Investigating the effectiveness of composite materials in combat situations is the focus of newly funded research by Kedar Kirane, assistant professor in the Department of Mechanical Engineering of the College of Engineering and Applied Sciences.
Kirane’s proposal to quantify how much energy composites can safely absorb has won a $359,000 grant through the Young Investigator program of the Army Research Office (ARO).
“The ability of rigid materials, such as concrete and steel, to withstand blast and other catastrophic events is well-understood. Not so with composites,” Kirane said. “Dissipation of the energy absorbed based on the material’s cracking rate and branching of cracks is key to understanding how well these materials perform. Additionally, in composites, complications arise since branching of cracks can often imply a transition to a different failure mechanism. Capturing these transitions is key to correctly predicting the energy absorption.”
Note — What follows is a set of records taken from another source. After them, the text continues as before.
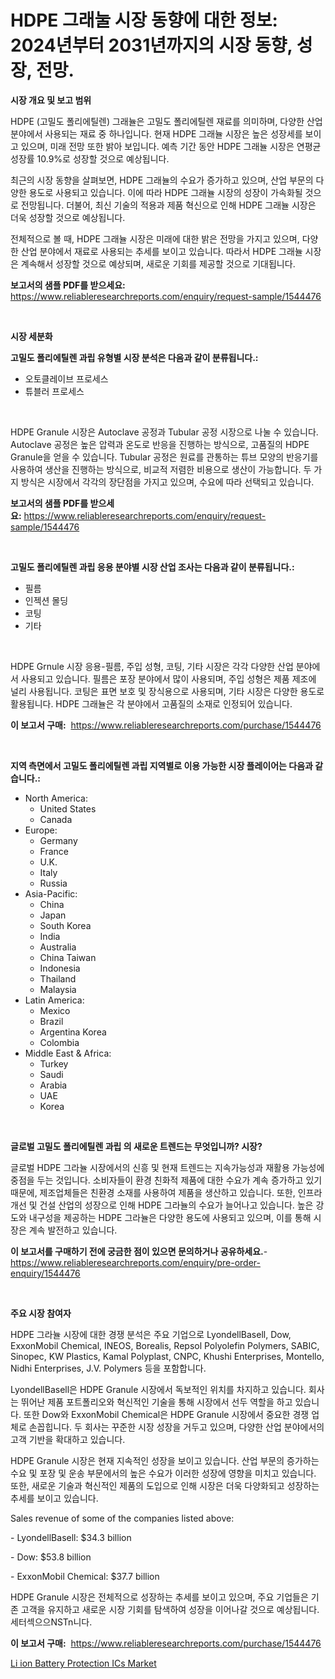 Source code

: <p><h1>HDPE 그래눌 시장 동향에 대한 정보: 2024년부터 2031년까지의 시장 동향, 성장, 전망.</h1></p><p><strong>시장 개요 및 보고 범위</strong></p>
<p><p>HDPE (고밀도 폴리에틸렌) 그래뉼은 고밀도 폴리에틸렌 재료를 의미하며, 다양한 산업 분야에서 사용되는 재료 중 하나입니다. 현재 HDPE 그래뉼 시장은 높은 성장세를 보이고 있으며, 미래 전망 또한 밝아 보입니다. 예측 기간 동안 HDPE 그래뉼 시장은 연평균 성장률 10.9%로 성장할 것으로 예상됩니다.</p><p>최근의 시장 동향을 살펴보면, HDPE 그래뉼의 수요가 증가하고 있으며, 산업 부문의 다양한 용도로 사용되고 있습니다. 이에 따라 HDPE 그래뉼 시장의 성장이 가속화될 것으로 전망됩니다. 더불어, 최신 기술의 적용과 제품 혁신으로 인해 HDPE 그래뉼 시장은 더욱 성장할 것으로 예상됩니다.</p><p>전체적으로 볼 때, HDPE 그래뉼 시장은 미래에 대한 밝은 전망을 가지고 있으며, 다양한 산업 분야에서 재료로 사용되는 추세를 보이고 있습니다. 따라서 HDPE 그래뉼 시장은 계속해서 성장할 것으로 예상되며, 새로운 기회를 제공할 것으로 기대됩니다.</p></p>
<p><strong>보고서의 샘플 PDF를 받으세요:</strong> <a href="https://www.reliableresearchreports.com/enquiry/request-sample/1544476">https://www.reliableresearchreports.com/enquiry/request-sample/1544476</a></p>
<p>&nbsp;</p>
<p><strong>시장 세분화</strong></p>
<p><strong>고밀도 폴리에틸렌 과립 유형별 시장 분석은 다음과 같이 분류됩니다.:</strong></p>
<p><ul><li>오토클레이브 프로세스</li><li>튜블러 프로세스</li></ul></p>
<p>&nbsp;</p>
<p><p>HDPE Granule 시장은 Autoclave 공정과 Tubular 공정 시장으로 나눌 수 있습니다. Autoclave 공정은 높은 압력과 온도로 반응을 진행하는 방식으로, 고품질의 HDPE Granule을 얻을 수 있습니다. Tubular 공정은 원료를 관통하는 튜브 모양의 반응기를 사용하여 생산을 진행하는 방식으로, 비교적 저렴한 비용으로 생산이 가능합니다. 두 가지 방식은 시장에서 각각의 장단점을 가지고 있으며, 수요에 따라 선택되고 있습니다.</p></p>
<p><strong>보고서의 샘플 PDF를 받으세요:</strong>&nbsp;<a href="https://www.reliableresearchreports.com/enquiry/request-sample/1544476">https://www.reliableresearchreports.com/enquiry/request-sample/1544476</a></p>
<p>&nbsp;</p>
<p><strong> 고밀도 폴리에틸렌 과립 응용 분야별 시장 산업 조사는 다음과 같이 분류됩니다.:</strong></p>
<p><ul><li>필름</li><li>인젝션 몰딩</li><li>코팅</li><li>기타</li></ul></p>
<p>&nbsp;</p>
<p><p>HDPE Grnule 시장 응용-필름, 주입 성형, 코팅, 기타 시장은 각각 다양한 산업 분야에서 사용되고 있습니다. 필름은 포장 분야에서 많이 사용되며, 주입 성형은 제품 제조에 널리 사용됩니다. 코팅은 표면 보호 및 장식용으로 사용되며, 기타 시장은 다양한 용도로 활용됩니다. HDPE 그래뉼은 각 분야에서 고품질의 소재로 인정되어 있습니다.</p></p>
<p><strong>이 보고서 구매:</strong>&nbsp; <a href="https://www.reliableresearchreports.com/purchase/1544476">https://www.reliableresearchreports.com/purchase/1544476</a></p>
<p>&nbsp;</p>
<p><strong>지역 측면에서 고밀도 폴리에틸렌 과립 지역별로 이용 가능한 시장 플레이어는 다음과 같습니다.:</strong></p>
<p><ul>
    <li>
        North America:
        <ul>
            <li>United States</li>
            <li>Canada</li>
        </ul>
    </li>
    <li>
        Europe:
        <ul>
            <li>Germany</li>
            <li>France</li>
            <li>U.K.</li>
            <li>Italy</li>
            <li>Russia</li>
        </ul>
    </li>
    <li>
        Asia-Pacific:
        <ul>
            <li>China</li>
            <li>Japan</li>
            <li>South Korea</li>
            <li>India</li>
            <li>Australia</li>
            <li>China Taiwan</li>
            <li>Indonesia</li>
            <li>Thailand</li>
            <li>Malaysia</li>
        </ul>
    </li>
    <li>
        Latin America:
        <ul>
            <li>Mexico</li>
            <li>Brazil</li>
            <li>Argentina Korea</li>
            <li>Colombia</li>
        </ul>
    </li>
    <li>
        Middle East & Africa:
        <ul>
            <li>Turkey</li>
            <li>Saudi</li>
            <li>Arabia</li>
            <li>UAE</li>
            <li>Korea</li>
        </ul>
    </li>
    </ul></p>
<p>&nbsp;</p>
<p><strong>글로벌 고밀도 폴리에틸렌 과립 의 새로운 트렌드는 무엇입니까? 시장?</strong></p>
<p><p>글로벌 HDPE 그라뉼 시장에서의 신흥 및 현재 트렌드는 지속가능성과 재활용 가능성에 중점을 두는 것입니다. 소비자들이 환경 친화적 제품에 대한 수요가 계속 증가하고 있기 때문에, 제조업체들은 친환경 소재를 사용하여 제품을 생산하고 있습니다. 또한, 인프라 개선 및 건설 산업의 성장으로 인해 HDPE 그라뉼의 수요가 늘어나고 있습니다. 높은 강도와 내구성을 제공하는 HDPE 그라뉼은 다양한 용도에 사용되고 있으며, 이를 통해 시장은 계속 발전하고 있습니다.</p></p>
<p><strong>이 보고서를 구매하기 전에 궁금한 점이 있으면 문의하거나 공유하세요.</strong>- <a href="https://www.reliableresearchreports.com/enquiry/pre-order-enquiry/1544476">https://www.reliableresearchreports.com/enquiry/pre-order-enquiry/1544476</a></p>
<p>&nbsp;</p>
<p><strong>주요 시장 참여자</strong></p>
<p><p>HDPE 그라뉼 시장에 대한 경쟁 분석은 주요 기업으로 LyondellBasell, Dow, ExxonMobil Chemical, INEOS, Borealis, Repsol Polyolefin Polymers, SABIC, Sinopec, KW Plastics, Kamal Polyplast, CNPC, Khushi Enterprises, Montello, Nidhi Enterprises, J.V. Polymers 등을 포함합니다. </p><p>LyondellBasell은 HDPE Granule 시장에서 독보적인 위치를 차지하고 있습니다. 회사는 뛰어난 제품 포트폴리오와 혁신적인 기술을 통해 시장에서 선두 역할을 하고 있습니다. 또한 Dow와 ExxonMobil Chemical은 HDPE Granule 시장에서 중요한 경쟁 업체로 손꼽힙니다. 두 회사는 꾸준한 시장 성장을 거두고 있으며, 다양한 산업 분야에서의 고객 기반을 확대하고 있습니다.</p><p>HDPE Granule 시장은 현재 지속적인 성장을 보이고 있습니다. 산업 부문의 증가하는 수요 및 포장 및 운송 부문에서의 높은 수요가 이러한 성장에 영향을 미치고 있습니다. 또한, 새로운 기술과 혁신적인 제품의 도입으로 인해 시장은 더욱 다양화되고 성장하는 추세를 보이고 있습니다.</p><p>Sales revenue of some of the companies listed above:</p><p>- LyondellBasell: $34.3 billion</p><p>- Dow: $53.8 billion</p><p>- ExxonMobil Chemical: $37.7 billion</p><p>HDPE Granule 시장은 전체적으로 성장하는 추세를 보이고 있으며, 주요 기업들은 기존 고객을 유지하고 새로운 시장 기회를 탐색하여 성장을 이어나갈 것으로 예상됩니다.세터섹으으NSTn니다. </p></p>
<p><strong>이 보고서 구매:</strong>&nbsp;&nbsp;<a href="https://www.reliableresearchreports.com/purchase/1544476">https://www.reliableresearchreports.com/purchase/1544476</a></p>
<p><p><a href="https://github.com/ChiragRP21/Market-Research-Report-List-4/blob/main/li-ion-battery-protection-ics-market.md">Li ion Battery Protection ICs Market</a></p></p>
Composite non-metal materials are becoming a bigger part of our lives every day, and the lives of our military. Temporary housing and other structures in combat areas, automobiles, steel and other rigid materials (such as concrete) are being replaced by lighter, more easily adaptable materials. However, these materials must still perform at the protective level of rigid materials. This is especially true in combat areas where composite textile materials used in construction may be subject to explosions and other severe impacts while troops are inside.
“The development of models that can predict damage and crack propagation in advanced materials such as textile composites when subjected to severe conditions will lead to significant advancements for future Army vehicles and soldier protection systems,” said Dr. Ralph Anthenien, Solid Mechanics Chief, Mechanical Sciences Division, Army Research Office.
“Protecting our military in at-risk situations is a critically important mission,” said Fotis Sotiropoulos, Dean, College of Engineering and Applied Sciences. “Through his successful proposal for the YIP award, Professor Kirane and Stony Brook will be an important part of that mission. Given the increasing usage of composites in everyday life, the findings will likely have broader application beyond the military.”